Das sind die Gewinnerinnen des Female StartAperitivo

Acht von Frauen geführte Startups standen beim Finale auf der Bühne. Gewinnerinnen kommen aus Lüneburg und Hamburg. So geht es weiter
23. September 2022
Zwei Gründerinnen im Büro

Es war das große Finale eines langen Wettbewerbs. Acht von Frauen geführte Startups aus vier norddeutschen Bundesländern traten am Mitte September gegeneinander an, um beim Female StartAperitivo zu gewinnen. Den ersten Platz sicherte sich Hempy Period. Das Lüneburger Startup stellt Tampons aus Hanf her. Zudem schafften es zwei Hamburgerinnen auf das Siegertreppchen: Inospec und Tœrn überzeugten das Publikum mit dem „kleinsten Breitbandspektrometer der Welt“ und einer nachhaltigen Logistik-Lösung. So war das Finale im Hamburger Musikclub Knust auf St. Pauli.

Gründerinnen treffen auf Investor:innen: Hempy Period überzeugt mit Hanf-Tampons

Ziel des Wettbewerbs Female StartAperitivo ist, Gründerinnen und Investor:innen näher zusammenzubringen. In der meist durch Männer dominierten Startup-Szene haben es Gründerinnen oftmals schwerer, Finanzierungen für ihre Geschäftsideen zu erhalten. Der Hauptveranstalter, Hamburg Investors Network, will genau das ändern und machte mit dem Event deutlich: Für Frauen ist genau jetzt der richtige Zeitpunkt zum Gründen. Und: Investor:innen sollten auf ihre lohnenswerten Ideen setzen. So zum Beispiel auf die Siegerinnen des Abends, Hempy Period. Amelie Harm, Chiara Kracklauer und Agnes Maria Pau entwickeln derzeit einen Tampon-Prototypen aus Hanf, der einfacher abgebaut werden könne und damit klimafreundlicher sei. Hierfür benötigt das Gründertrio rund 35.000 Euro.

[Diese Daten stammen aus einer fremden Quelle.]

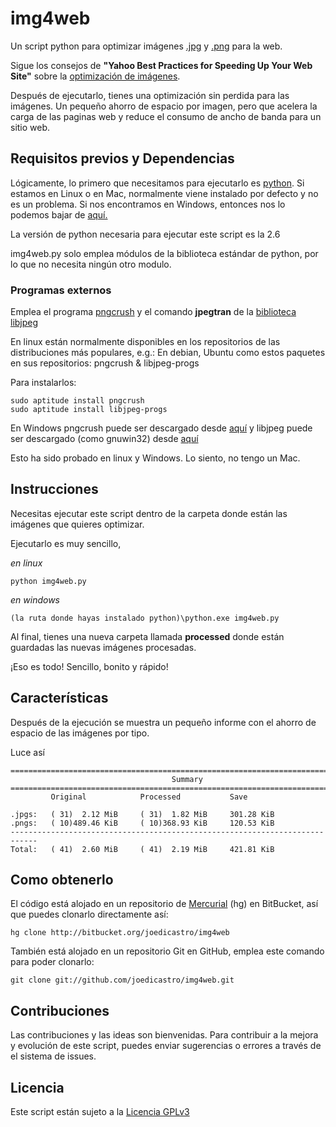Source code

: # img4web

Un script python para optimizar imágenes 
[.jpg](http://es.wikipedia.org/wiki/Joint_Photographic_Experts_Group) y 
[.png](http://es.wikipedia.org/wiki/Portable_Network_Graphics) para la web.

Sigue los consejos de **"Yahoo Best Practices for Speeding Up Your Web Site"** 
sobre la [optimización de imágenes](http://developer.yahoo.com/performance/rules.html#opt_images).

Después de ejecutarlo, tienes una optimización sin perdida para las imágenes. 
Un pequeño ahorro de espacio por imagen, pero que acelera la carga de las 
paginas web y reduce el consumo de ancho de banda para un sitio web.


## Requisitos previos y Dependencias

Lógicamente, lo primero que necesitamos para ejecutarlo es 
[python](http://www.python.org/). Si estamos en Linux o en Mac, normalmente 
viene instalado por defecto y no es un problema. Si nos encontramos en Windows,
entonces nos lo podemos bajar de [aquí.](http://www.python.org/download/)

La versión de python necesaria para ejecutar este script es la 2.6

img4web.py solo emplea módulos de la biblioteca estándar de python, por lo que 
no necesita ningún otro modulo.

### Programas externos

Emplea el programa [pngcrush](http://pmt.sourceforge.net/pngcrush/) y el comando
**jpegtran** de la [biblioteca libjpeg](http://www.ijg.org/)

En linux están normalmente disponibles en los repositorios de las distribuciones
más populares, e.g.: 
En debian, Ubuntu como estos paquetes en sus repositorios: pngcrush & libjpeg-progs

Para instalarlos:

    sudo aptitude install pngcrush
    sudo aptitude install libjpeg-progs

En Windows pngcrush puede ser descargado desde 
[aquí](http://sourceforge.net/projects/pmt/files/pngcrush-executables/) y 
libjpeg puede ser descargado (como gnuwin32) desde 
[aquí](http://gnuwin32.sourceforge.net/downlinks/jpeg.php)

Esto ha sido probado en linux y Windows. Lo siento, no tengo un Mac.

## Instrucciones

Necesitas ejecutar este script dentro de la carpeta donde están las imágenes 
que quieres optimizar.

Ejecutarlo es muy sencillo,

_en linux_

    python img4web.py

_en windows_

    (la ruta donde hayas instalado python)\python.exe img4web.py

Al final, tienes una nueva carpeta llamada **processed** donde están guardadas 
las nuevas imágenes procesadas.

¡Eso es todo! Sencillo, bonito y rápido!

## Características

Después de la ejecución se muestra un pequeño informe con el ahorro de espacio 
de las imágenes por tipo.

Luce así

    ============================================================================
                                        Summary                                     
    ============================================================================
             Original            Processed           Save

    .jpgs:   ( 31)  2.12 MiB     ( 31)  1.82 MiB     301.28 KiB
    .pngs:   ( 10)489.46 KiB     ( 10)368.93 KiB     120.53 KiB
    ----------------------------------------------------------------------------
    Total:   ( 41)  2.60 MiB     ( 41)  2.19 MiB     421.81 KiB


## Como obtenerlo 

El código está alojado en un repositorio de 
[Mercurial](http://selenic.com/mercurial) (hg) en BitBucket, así que puedes 
clonarlo directamente así:

    hg clone http://bitbucket.org/joedicastro/img4web

También está alojado en un repositorio Git en GitHub, emplea este comando para
poder clonarlo:

    git clone git://github.com/joedicastro/img4web.git

## Contribuciones

Las contribuciones y las ideas son bienvenidas. Para contribuir a la mejora y 
evolución de este script, puedes enviar sugerencias o errores a través de el
sistema de issues.

## Licencia 

Este script están sujeto a la [Licencia GPLv3 ](http://www.gnu.org/licenses/gpl.html)
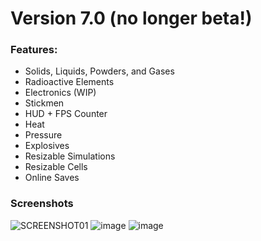 # Version 7.0 (no longer beta!)
### Features:
- Solids, Liquids, Powders, and Gases
- Radioactive Elements
- Electronics (WIP)
- Stickmen
- HUD + FPS Counter
- Heat
- Pressure
- Explosives
- Resizable Simulations
- Resizable Cells
- Online Saves

### Screenshots
![SCREENSHOT01](https://github.com/user-attachments/assets/cfd4292f-6aa0-4396-8d9d-04c4f0de5b3e)
![image](https://github.com/user-attachments/assets/19481f8e-06a7-4d81-bb47-a489d85e4354)
![image](https://github.com/user-attachments/assets/90c7d623-a51d-483c-8900-1514c9de7d45)

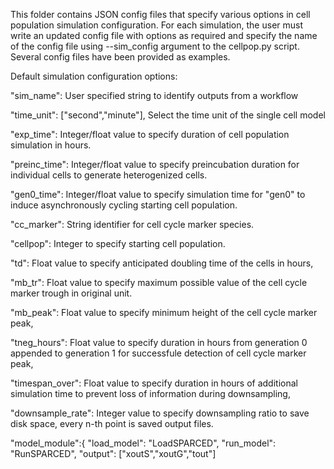 This folder contains JSON config files that specify various options in cell population simulation configuration.
For each simulation, the user must write an updated config file with options as required and specify the name of the config file using --sim_config argument to the cellpop.py script.
Several config files have been provided as examples.

Default simulation configuration options:

"sim_name": User specified string to identify outputs from a workflow

"time_unit": ["second","minute"], Select the time unit of the single cell model

"exp_time": Integer/float value to specify duration of cell population simulation in hours.

"preinc_time": Integer/float value to specify preincubation duration for individual cells to generate heterogenized cells.

"gen0_time":  Integer/float value to specify simulation time for "gen0" to induce asynchronously cycling starting cell population.

"cc_marker": String identifier for cell cycle marker species.

"cellpop": Integer to specify starting cell population.

"td": Float value to specify anticipated doubling time of the cells in hours,

"mb_tr": Float value to specify maximum possible value of the cell cycle marker trough in original unit.

"mb_peak": Float value to specify minimum height of the cell cycle marker peak,
  
"tneg_hours": Float value to specify duration in hours from generation 0 appended to generation 1 for successfule detection of cell cycle marker peak,

"timespan_over": Float value to specify duration in hours of additional simulation time to prevent loss of information during downsampling,

"downsample_rate": Integer value to specify downsampling ratio to save disk space, every n-th point is saved output files.

"model_module":{
      "load_model": "LoadSPARCED",
      "run_model": "RunSPARCED",
      "output": ["xoutS","xoutG","tout"]
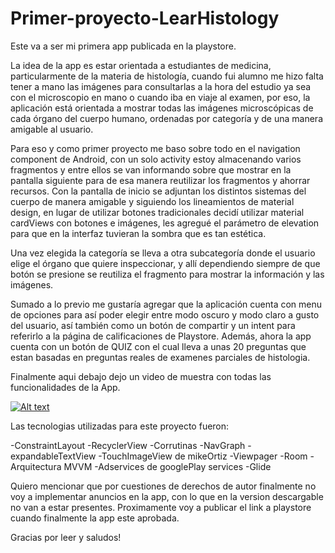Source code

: # Primer-proyecto-LearHistology
Este va a ser mi primera app publicada en la playstore.

La idea de la app es estar orientada a estudiantes de medicina, particularmente de la materia de histología, cuando fui alumno me hizo falta tener a mano las imágenes para consultarlas a la hora del estudio ya sea con el microscopio en mano o cuando iba en viaje al examen, por eso, la aplicación está orientada a mostrar todas las imágenes microscópicas de cada órgano del cuerpo humano, ordenadas por categoría y de una manera amigable al usuario.

Para eso y como primer proyecto me baso sobre todo en el navigation component de Android, con un solo activity estoy almacenando varios fragmentos y entre ellos se van informando sobre que mostrar en la pantalla siguiente para de esa manera reutilizar los fragmentos y ahorrar recursos. 
Con la pantalla de inicio se adjuntan los distintos sistemas del cuerpo de manera amigable y siguiendo los lineamientos de material design, en lugar de utilizar botones tradicionales decidí utilizar material cardViews con botones e imágenes, les agregué el parámetro de elevation para que en la interfaz tuvieran la sombra que es tan estética.

Una vez elegida la categoría se lleva a otra subcategoría donde el usuario elige el órgano que quiere inspeccionar, y allí dependiendo siempre de que botón se presione se reutiliza el fragmento para mostrar la información y las imágenes. 

Sumado a lo previo me gustaría agregar que la aplicación cuenta con menu de opciones para así poder elegir entre modo oscuro y modo claro a gusto del usuario, así también como un botón de compartir y un intent para referirlo a la página de calificaciones de Playstore. Además, ahora la app cuenta con un botón de QUIZ con el cual lleva a unas 20 preguntas que estan basadas en preguntas reales de examenes parciales de histologia. 

Finalmente aqui debajo dejo un video de muestra con todas las funcionalidades de la App.

[![Alt text](https://img.youtube.com/vi/rNR5wN4LG04/0.jpg)](https://www.youtube.com/watch?v=rNR5wN4LG04)


Las tecnologias utilizadas para este proyecto fueron:

-ConstraintLayout
-RecyclerView
-Corrutinas
-NavGraph
-expandableTextView
-TouchImageView de mikeOrtiz
-Viewpager
-Room
-Arquitectura MVVM
-Adservices de googlePlay services
-Glide

Quiero mencionar que por cuestiones de derechos de autor finalmente no voy a implementar anuncios en la app, con lo que en la version descargable no van a estar presentes.
Proximamente voy a publicar el link a playstore cuando finalmente la app este aprobada.

Gracias por leer y saludos!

Winners of Female StartAperitivo 2022
© Mathias Jäger, hhstartups
Die Gewinnerinnen des Female StartAperitivo 2022

Inospec und Tœrn unter den Top 3

Was passiert mit meiner Hose, die ich online bestellt habe, mir aber nicht passt? Anstatt sie zurück zum Onlineshop zu schicken, könnte sie auch direkt weiterverkauft werden, um Versandkosten und CO2-Emissionen einzusparen. Eva Aumüller aus Hamburg stellte ihre Logistik-Lösung Tœrn und sicherte sich damit den dritten Platz.

Eine weitere Hamburgerin belegte den zweiten Platz: Dr. Ekaterina Zapolnova von Inospec. Das von ihr entwickelte Breitbandspektrometer sei durch seine überschaubare Größe sowohl platz- als auch kostensparend. Über die beiden Startups haben die Hamburg News bereits im Vorfeld berichtet.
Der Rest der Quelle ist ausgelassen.